START Source material

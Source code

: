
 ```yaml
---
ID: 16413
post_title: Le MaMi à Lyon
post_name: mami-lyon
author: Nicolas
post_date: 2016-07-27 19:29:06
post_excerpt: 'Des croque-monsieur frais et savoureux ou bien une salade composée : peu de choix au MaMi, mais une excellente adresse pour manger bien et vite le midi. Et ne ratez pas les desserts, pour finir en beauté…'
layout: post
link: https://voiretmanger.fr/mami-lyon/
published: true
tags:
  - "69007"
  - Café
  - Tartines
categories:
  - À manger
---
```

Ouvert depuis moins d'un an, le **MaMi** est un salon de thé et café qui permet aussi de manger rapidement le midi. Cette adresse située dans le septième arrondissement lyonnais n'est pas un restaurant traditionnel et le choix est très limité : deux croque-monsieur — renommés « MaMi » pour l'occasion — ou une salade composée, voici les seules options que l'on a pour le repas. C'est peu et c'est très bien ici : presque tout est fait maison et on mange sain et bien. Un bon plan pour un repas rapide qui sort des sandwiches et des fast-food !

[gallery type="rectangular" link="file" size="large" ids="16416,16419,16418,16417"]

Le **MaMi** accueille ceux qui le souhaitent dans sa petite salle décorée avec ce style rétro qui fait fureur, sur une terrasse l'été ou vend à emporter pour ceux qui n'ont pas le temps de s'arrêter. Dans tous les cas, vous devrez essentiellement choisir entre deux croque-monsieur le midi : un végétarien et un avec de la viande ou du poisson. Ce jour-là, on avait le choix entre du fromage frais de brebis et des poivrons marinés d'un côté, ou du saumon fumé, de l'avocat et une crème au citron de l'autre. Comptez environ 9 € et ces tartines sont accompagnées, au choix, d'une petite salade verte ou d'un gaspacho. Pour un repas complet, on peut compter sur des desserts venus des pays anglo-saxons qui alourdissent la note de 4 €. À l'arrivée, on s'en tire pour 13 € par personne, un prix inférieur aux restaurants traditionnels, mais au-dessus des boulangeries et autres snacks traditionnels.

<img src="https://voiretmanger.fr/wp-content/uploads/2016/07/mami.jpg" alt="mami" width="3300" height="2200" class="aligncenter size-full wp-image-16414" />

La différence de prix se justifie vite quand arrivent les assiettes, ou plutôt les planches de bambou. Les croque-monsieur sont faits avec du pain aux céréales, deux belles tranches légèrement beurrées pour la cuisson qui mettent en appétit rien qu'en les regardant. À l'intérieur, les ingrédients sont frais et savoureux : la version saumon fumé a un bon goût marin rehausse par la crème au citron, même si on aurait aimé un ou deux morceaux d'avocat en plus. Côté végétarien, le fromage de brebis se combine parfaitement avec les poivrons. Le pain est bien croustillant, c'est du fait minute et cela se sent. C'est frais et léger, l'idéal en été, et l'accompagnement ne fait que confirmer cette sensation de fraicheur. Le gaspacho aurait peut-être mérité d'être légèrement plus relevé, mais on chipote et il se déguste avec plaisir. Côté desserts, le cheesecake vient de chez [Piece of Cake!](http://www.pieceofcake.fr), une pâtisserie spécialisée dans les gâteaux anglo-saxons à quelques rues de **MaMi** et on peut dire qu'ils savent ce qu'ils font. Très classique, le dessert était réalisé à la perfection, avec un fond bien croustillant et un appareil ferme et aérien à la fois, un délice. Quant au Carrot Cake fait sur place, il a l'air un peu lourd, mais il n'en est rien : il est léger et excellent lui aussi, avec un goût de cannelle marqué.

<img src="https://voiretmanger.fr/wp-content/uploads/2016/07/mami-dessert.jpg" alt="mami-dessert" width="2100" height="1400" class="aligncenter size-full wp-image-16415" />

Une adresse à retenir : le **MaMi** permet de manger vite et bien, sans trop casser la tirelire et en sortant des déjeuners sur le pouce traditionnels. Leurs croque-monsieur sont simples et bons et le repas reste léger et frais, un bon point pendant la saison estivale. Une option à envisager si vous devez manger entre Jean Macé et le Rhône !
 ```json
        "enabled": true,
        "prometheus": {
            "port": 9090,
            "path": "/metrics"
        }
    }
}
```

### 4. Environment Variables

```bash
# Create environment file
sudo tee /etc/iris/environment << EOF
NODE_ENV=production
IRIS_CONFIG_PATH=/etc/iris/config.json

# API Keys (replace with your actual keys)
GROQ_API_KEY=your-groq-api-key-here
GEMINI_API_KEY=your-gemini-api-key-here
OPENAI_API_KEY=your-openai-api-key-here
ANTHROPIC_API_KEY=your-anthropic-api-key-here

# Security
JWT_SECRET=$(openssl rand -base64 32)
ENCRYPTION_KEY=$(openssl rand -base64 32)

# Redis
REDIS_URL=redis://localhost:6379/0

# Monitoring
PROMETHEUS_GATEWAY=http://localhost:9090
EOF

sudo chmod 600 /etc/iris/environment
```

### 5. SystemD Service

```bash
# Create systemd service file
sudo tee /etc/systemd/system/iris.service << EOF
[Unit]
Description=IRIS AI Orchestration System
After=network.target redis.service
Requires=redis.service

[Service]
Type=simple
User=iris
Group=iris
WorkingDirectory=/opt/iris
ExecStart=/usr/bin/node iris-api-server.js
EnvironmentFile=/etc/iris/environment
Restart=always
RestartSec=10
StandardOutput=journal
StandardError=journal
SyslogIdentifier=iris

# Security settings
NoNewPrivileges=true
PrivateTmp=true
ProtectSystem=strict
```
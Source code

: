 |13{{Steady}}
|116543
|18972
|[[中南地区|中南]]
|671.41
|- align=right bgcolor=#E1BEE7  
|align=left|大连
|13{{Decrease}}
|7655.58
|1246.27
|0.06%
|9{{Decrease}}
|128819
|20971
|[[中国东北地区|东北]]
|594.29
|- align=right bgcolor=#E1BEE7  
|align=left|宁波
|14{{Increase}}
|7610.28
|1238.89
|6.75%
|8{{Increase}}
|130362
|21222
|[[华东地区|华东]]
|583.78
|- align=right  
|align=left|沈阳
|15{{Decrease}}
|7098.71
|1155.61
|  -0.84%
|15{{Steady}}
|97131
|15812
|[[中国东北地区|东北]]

END Source material

- **Your instructions**: All of the data above should be reproduced exactly, with nothing missing.

- **Answer to this task**:
Source code

:
 ```yaml
---
ID: 16413
post_title: Le MaMi à Lyon
post_name: mami-lyon
author: Nicolas
post_date: 2016-07-27 19:29:06
post_excerpt: 'Des croque-monsieur frais et savoureux ou bien une salade composée : peu de choix au MaMi, mais une excellente adresse pour manger bien et vite le midi. Et ne ratez pas les desserts, pour finir en beauté…'
layout: post
link: https://voiretmanger.fr/mami-lyon/
published: true
tags:
  - "69007"
  - Café
  - Tartines
categories:
  - À manger
---
```

Ouvert depuis moins d'un an, le **MaMi** est un salon de thé et café qui permet aussi de manger rapidement le midi. Cette adresse située dans le septième arrondissement lyonnais n'est pas un restaurant traditionnel et le choix est très limité : deux croque-monsieur — renommés « MaMi » pour l'occasion — ou une salade composée, voici les seules options que l'on a pour le repas. C'est peu et c'est très bien ici : presque tout est fait maison et on mange sain et bien. Un bon plan pour un repas rapide qui sort des sandwiches et des fast-food !

[gallery type="rectangular" link="file" size="large" ids="16416,16419,16418,16417"]

Le **MaMi** accueille ceux qui le souhaitent dans sa petite salle décorée avec ce style rétro qui fait fureur, sur une terrasse l'été ou vend à emporter pour ceux qui n'ont pas le temps de s'arrêter. Dans tous les cas, vous devrez essentiellement choisir entre deux croque-monsieur le midi : un végétarien et un avec de la viande ou du poisson. Ce jour-là, on avait le choix entre du fromage frais de brebis et des poivrons marinés d'un côté, ou du saumon fumé, de l'avocat et une crème au citron de l'autre. Comptez environ 9 € et ces tartines sont accompagnées, au choix, d'une petite salade verte ou d'un gaspacho. Pour un repas complet, on peut compter sur des desserts venus des pays anglo-saxons qui alourdissent la note de 4 €. À l'arrivée, on s'en tire pour 13 € par personne, un prix inférieur aux restaurants traditionnels, mais au-dessus des boulangeries et autres snacks traditionnels.

<img src="https://voiretmanger.fr/wp-content/uploads/2016/07/mami.jpg" alt="mami" width="3300" height="2200" class="aligncenter size-full wp-image-16414" />

La différence de prix se justifie vite quand arrivent les assiettes, ou plutôt les planches de bambou. Les croque-monsieur sont faits avec du pain aux céréales, deux belles tranches légèrement beurrées pour la cuisson qui mettent en appétit rien qu'en les regardant. À l'intérieur, les ingrédients sont frais et savoureux : la version saumon fumé a un bon goût marin rehausse par la crème au citron, même si on aurait aimé un ou deux morceaux d'avocat en plus. Côté végétarien, le fromage de brebis se combine parfaitement avec les poivrons. Le pain est bien croustillant, c'est du fait minute et cela se sent. C'est frais et léger, l'idéal en été, et l'accompagnement ne fait que confirmer cette sensation de fraicheur. Le gaspacho aurait peut-être mérité d'être légèrement plus relevé, mais on chipote et il se déguste avec plaisir. Côté desserts, le cheesecake vient de chez [Piece of Cake!](http://www.pieceofcake.fr), une pâtisserie spécialisée dans les gâteaux anglo-saxons à quelques rues de **MaMi** et on peut dire qu'ils savent ce qu'ils font. Très classique, le dessert était réalisé à la perfection, avec un fond bien croustillant et un appareil ferme et aérien à la fois, un délice. Quant au Carrot Cake fait sur place, il a l'air un peu lourd, mais il n'en est rien : il est léger et excellent lui aussi, avec un goût de cannelle marqué.

<img src="https://voiretmanger.fr/wp-content/uploads/2016/07/mami-dessert.jpg" alt="mami-dessert" width="2100" height="1400" class="aligncenter size-full wp-image-16415" />

Une adresse à retenir : le **MaMi** permet de manger vite et bien, sans trop casser la tirelire et en sortant des déjeuners sur le pouce traditionnels. Leurs croque-monsieur sont simples et bons et le repas reste léger et frais, un bon point pendant la saison estivale. Une option à envisager si vous devez manger entre Jean Macé et le Rhône !
 ```json
        "enabled": true,
        "prometheus": {
            "port": 9090,
            "path": "/metrics"
        }
    }
}
```

### 4. Environment Variables

```bash
# Create environment file
sudo tee /etc/iris/environment << EOF
NODE_ENV=production
IRIS_CONFIG_PATH=/etc/iris/config.json

# API Keys (replace with your actual keys)
GROQ_API_KEY=your-groq-api-key-here
GEMINI_API_KEY=your-gemini-api-key-here
OPENAI_API_KEY=your-openai-api-key-here
ANTHROPIC_API_KEY=your-anthropic-api-key-here

# Security
JWT_SECRET=$(openssl rand -base64 32)
ENCRYPTION_KEY=$(openssl rand -base64 32)

# Redis
REDIS_URL=redis://localhost:6379/0

# Monitoring
PROMETHEUS_GATEWAY=http://localhost:9090
EOF

sudo chmod 600 /etc/iris/environment
```

### 5. SystemD Service

```bash
# Create systemd service file
sudo tee /etc/systemd/system/iris.service << EOF
[Unit]
Description=IRIS AI Orchestration System
After=network.target redis.service
Requires=redis.service

[Service]
Type=simple
User=iris
Group=iris
WorkingDirectory=/opt/iris
ExecStart=/usr/bin/node iris-api-server.js
EnvironmentFile=/etc/iris/environment
Restart=always
RestartSec=10
StandardOutput=journal
StandardError=journal
SyslogIdentifier=iris

# Security settings
NoNewPrivileges=true
PrivateTmp=true
ProtectSystem=strict
```
Source code

: |13{{Steady}}
|116543
|18972
|[[中南地区|中南]]
|671.41
|- align=right bgcolor=#E1BEE7  
|align=left|大连
|13{{Decrease}}
|7655.58
|1246.27
|0.06%
|9{{Decrease}}
|128819
|20971
|[[中国东北地区|东北]]
|594.29
|- align=right bgcolor=#E1BEE7  
|align=left|宁波
|14{{Increase}}
|7610.28
|1238.89
|6.75%
|8{{Increase}}
|130362
|21222
|[[华东地区|华东]]
|583.78
|- align=right  
|align=left|沈阳
|15{{Decrease}}
|7098.71
|1155.61
|  -0.84%
|15{{Steady}}
|97131
|15812
|[[中国东北地区|东北]]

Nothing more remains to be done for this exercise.